We can see the split in the table when the price decreased from 501.98 USD to 128 USD, which was pre-market open on Aug 31. But our minute data don’t have a split coefficient, so we merge it with the coefficient (which is on daily data, so it is at time 00:00:00).

df = df.merge(daily[['split coefficient']], left_index=True,
              right_index=True, how='outer')
# fill split NaN values with 1 (because of cumulative product)
df['split coefficient'] = df['split coefficient'].fillna(1)
df[df.index < '2020-08-31 04:03:00'].tail()

open high low close volume split coefficient 2020-08-28 19:59:00 501.73 501.73 501.65 501.65 1683.0 1.0 2020-08-28 20:00:00 501.80 502.00 501.71 501.98 8239.0 1.0 2020-08-31 00:00:00 NaN NaN NaN NaN NaN 4.0 2020-08-31 04:01:00 128.00 137.29 125.60 126.00 61664.0 1.0 2020-08-31 04:02:00 126.92 127.00 126.00 126.50 16918.0 1.0

Apply our function and have a look at the result.

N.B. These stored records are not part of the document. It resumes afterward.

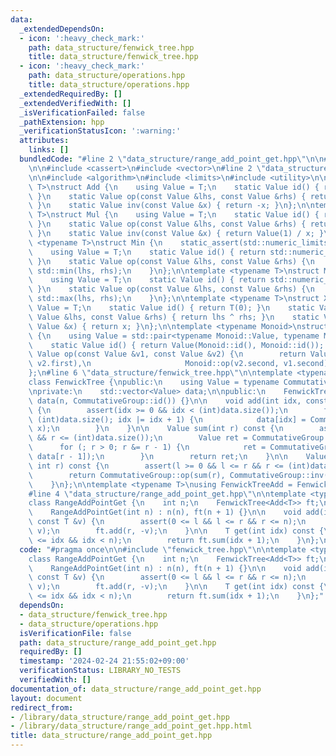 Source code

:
```yaml
---
data:
  _extendedDependsOn:
  - icon: ':heavy_check_mark:'
    path: data_structure/fenwick_tree.hpp
    title: data_structure/fenwick_tree.hpp
  - icon: ':heavy_check_mark:'
    path: data_structure/operations.hpp
    title: data_structure/operations.hpp
  _extendedRequiredBy: []
  _extendedVerifiedWith: []
  _isVerificationFailed: false
  _pathExtension: hpp
  _verificationStatusIcon: ':warning:'
  attributes:
    links: []
  bundledCode: "#line 2 \"data_structure/range_add_point_get.hpp\"\n\n#line 2 \"data_structure/fenwick_tree.hpp\"\
    \n\n#include <cassert>\n#include <vector>\n#line 2 \"data_structure/operations.hpp\"\
    \n\n#include <algorithm>\n#include <limits>\n#include <utility>\n\ntemplate <typename\
    \ T>\nstruct Add {\n    using Value = T;\n    static Value id() { return T(0);\
    \ }\n    static Value op(const Value &lhs, const Value &rhs) { return lhs + rhs;\
    \ }\n    static Value inv(const Value &x) { return -x; }\n};\n\ntemplate <typename\
    \ T>\nstruct Mul {\n    using Value = T;\n    static Value id() { return Value(1);\
    \ }\n    static Value op(const Value &lhs, const Value &rhs) { return lhs * rhs;\
    \ }\n    static Value inv(const Value &x) { return Value(1) / x; }\n};\n\ntemplate\
    \ <typename T>\nstruct Min {\n    static_assert(std::numeric_limits<T>::is_specialized);\n\
    \    using Value = T;\n    static Value id() { return std::numeric_limits<T>::max();\
    \ }\n    static Value op(const Value &lhs, const Value &rhs) {\n        return\
    \ std::min(lhs, rhs);\n    }\n};\n\ntemplate <typename T>\nstruct Max {\n    static_assert(std::numeric_limits<T>::is_specialized);\n\
    \    using Value = T;\n    static Value id() { return std::numeric_limits<Value>::min();\
    \ }\n    static Value op(const Value &lhs, const Value &rhs) {\n        return\
    \ std::max(lhs, rhs);\n    }\n};\n\ntemplate <typename T>\nstruct Xor {\n    using\
    \ Value = T;\n    static Value id() { return T(0); }\n    static Value op(const\
    \ Value &lhs, const Value &rhs) { return lhs ^ rhs; }\n    static Value inv(const\
    \ Value &x) { return x; }\n};\n\ntemplate <typename Monoid>\nstruct Reversible\
    \ {\n    using Value = std::pair<typename Monoid::Value, typename Monoid::Value>;\n\
    \    static Value id() { return Value(Monoid::id(), Monoid::id()); }\n    static\
    \ Value op(const Value &v1, const Value &v2) {\n        return Value(Monoid::op(v1.first,\
    \ v2.first),\n                     Monoid::op(v2.second, v1.second));\n    }\n\
    };\n#line 6 \"data_structure/fenwick_tree.hpp\"\n\ntemplate <typename CommutativeGroup>\n\
    class FenwickTree {\npublic:\n    using Value = typename CommutativeGroup::Value;\n\
    \nprivate:\n    std::vector<Value> data;\n\npublic:\n    FenwickTree(int n) :\
    \ data(n, CommutativeGroup::id()) {}\n\n    void add(int idx, const Value &x)\
    \ {\n        assert(idx >= 0 && idx < (int)data.size());\n        for (; idx <\
    \ (int)data.size(); idx |= idx + 1) {\n            data[idx] = CommutativeGroup::op(data[idx],\
    \ x);\n        }\n    }\n\n    Value sum(int r) const {\n        assert(r >= 0\
    \ && r <= (int)data.size());\n        Value ret = CommutativeGroup::id();\n  \
    \      for (; r > 0; r &= r - 1) {\n            ret = CommutativeGroup::op(ret,\
    \ data[r - 1]);\n        }\n        return ret;\n    }\n\n    Value sum(int l,\
    \ int r) const {\n        assert(l >= 0 && l <= r && r <= (int)data.size());\n\
    \        return CommutativeGroup::op(sum(r), CommutativeGroup::inv(sum(l)));\n\
    \    }\n};\n\ntemplate <typename T>\nusing FenwickTreeAdd = FenwickTree<Add<T>>;\n\
    #line 4 \"data_structure/range_add_point_get.hpp\"\n\ntemplate <typename T>\n\
    class RangeAddPointGet {\n    int n;\n    FenwickTree<Add<T>> ft;\n\npublic:\n\
    \    RangeAddPointGet(int n) : n(n), ft(n + 1) {}\n\n    void add(int l, int r,\
    \ const T &v) {\n        assert(0 <= l && l <= r && r <= n);\n        ft.add(l,\
    \ v);\n        ft.add(r, -v);\n    }\n\n    T get(int idx) const {\n        assert(0\
    \ <= idx && idx < n);\n        return ft.sum(idx + 1);\n    }\n};\n"
  code: "#pragma once\n\n#include \"fenwick_tree.hpp\"\n\ntemplate <typename T>\n\
    class RangeAddPointGet {\n    int n;\n    FenwickTree<Add<T>> ft;\n\npublic:\n\
    \    RangeAddPointGet(int n) : n(n), ft(n + 1) {}\n\n    void add(int l, int r,\
    \ const T &v) {\n        assert(0 <= l && l <= r && r <= n);\n        ft.add(l,\
    \ v);\n        ft.add(r, -v);\n    }\n\n    T get(int idx) const {\n        assert(0\
    \ <= idx && idx < n);\n        return ft.sum(idx + 1);\n    }\n};"
  dependsOn:
  - data_structure/fenwick_tree.hpp
  - data_structure/operations.hpp
  isVerificationFile: false
  path: data_structure/range_add_point_get.hpp
  requiredBy: []
  timestamp: '2024-02-24 21:55:02+09:00'
  verificationStatus: LIBRARY_NO_TESTS
  verifiedWith: []
documentation_of: data_structure/range_add_point_get.hpp
layout: document
redirect_from:
- /library/data_structure/range_add_point_get.hpp
- /library/data_structure/range_add_point_get.hpp.html
title: data_structure/range_add_point_get.hpp
---
```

dfa = calculate_adjusted(df)
dfa[dfa.index < '2020-08-31 04:03:00'].tail()

open high low close volume split coefficient adj_open adj_high adj_low adj_close adj_volume 2020-08-28 19:59:00 501.73 501.73 501.65 501.65 1683.0 1.0 125.4325 125.4325 125.4125 125.4125 6732.0 2020-08-28 20:00:00 501.80 502.00 501.71 501.98 8239.0 1.0 125.4500 125.5000 125.4275 125.4950 32956.0 2020-08-31 00:00:00 NaN NaN NaN NaN NaN 4.0 NaN NaN NaN NaN NaN 2020-08-31 04:01:00 128.00 137.29 125.60 126.00 61664.0 1.0 128.0000 137.2900 125.6000 126.0000 61664.0 2020-08-31 04:02:00 126.92 127.00 126.00 126.50 16918.0 1.0 126.9200 127.0000 126.0000 126.5000 16918.0

Adjusted prices are prepared, and you can fully use them in your backtests. We used only built-in pandas functions, so it calculates reasonably fast for a more extended history of one-minute data or even one-second data. Do your price adjusting is very important if you store the data in the original form; most brokers also provide original data without splitting dates and coefficients.